Where the string "amplitudes" appears in a line of the material below, copy that line.
↓
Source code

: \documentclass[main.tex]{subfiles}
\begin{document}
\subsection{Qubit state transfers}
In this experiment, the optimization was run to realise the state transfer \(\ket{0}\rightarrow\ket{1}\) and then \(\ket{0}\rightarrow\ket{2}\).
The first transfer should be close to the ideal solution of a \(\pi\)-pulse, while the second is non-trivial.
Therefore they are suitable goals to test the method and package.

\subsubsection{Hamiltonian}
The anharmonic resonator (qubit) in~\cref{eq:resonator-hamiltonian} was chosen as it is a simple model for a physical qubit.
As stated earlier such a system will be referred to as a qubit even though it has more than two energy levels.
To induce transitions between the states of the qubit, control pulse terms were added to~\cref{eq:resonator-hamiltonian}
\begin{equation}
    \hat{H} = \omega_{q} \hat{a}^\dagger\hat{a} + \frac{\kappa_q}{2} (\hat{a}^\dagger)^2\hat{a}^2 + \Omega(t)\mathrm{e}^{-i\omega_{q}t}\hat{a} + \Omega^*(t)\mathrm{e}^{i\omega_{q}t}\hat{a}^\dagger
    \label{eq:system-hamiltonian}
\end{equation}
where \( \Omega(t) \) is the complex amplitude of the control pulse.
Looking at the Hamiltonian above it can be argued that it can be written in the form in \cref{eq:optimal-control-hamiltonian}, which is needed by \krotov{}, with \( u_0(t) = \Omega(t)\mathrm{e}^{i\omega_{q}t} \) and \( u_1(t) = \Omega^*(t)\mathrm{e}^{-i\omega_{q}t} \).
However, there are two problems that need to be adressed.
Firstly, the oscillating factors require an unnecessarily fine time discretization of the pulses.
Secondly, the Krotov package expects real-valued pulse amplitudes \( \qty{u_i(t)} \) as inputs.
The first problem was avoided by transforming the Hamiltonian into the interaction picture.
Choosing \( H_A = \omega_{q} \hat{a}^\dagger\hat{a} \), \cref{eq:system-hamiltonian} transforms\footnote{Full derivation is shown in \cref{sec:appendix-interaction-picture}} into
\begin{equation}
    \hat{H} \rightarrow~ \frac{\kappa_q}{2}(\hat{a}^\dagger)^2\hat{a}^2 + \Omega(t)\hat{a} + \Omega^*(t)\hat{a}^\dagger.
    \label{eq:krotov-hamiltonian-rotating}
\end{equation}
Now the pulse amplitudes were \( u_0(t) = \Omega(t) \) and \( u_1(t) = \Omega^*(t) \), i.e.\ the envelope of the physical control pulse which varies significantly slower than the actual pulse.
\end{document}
↑
== Output ==
Secondly, the Krotov package expects real-valued pulse amplitudes \( \qty{u_i(t)} \) as inputs.
Now the pulse amplitudes were \( u_0(t) = \Omega(t) \) and \( u_1(t) = \Omega^*(t) \), i.e.\ the envelope of the physical control pulse which varies significantly slower than the actual pulse.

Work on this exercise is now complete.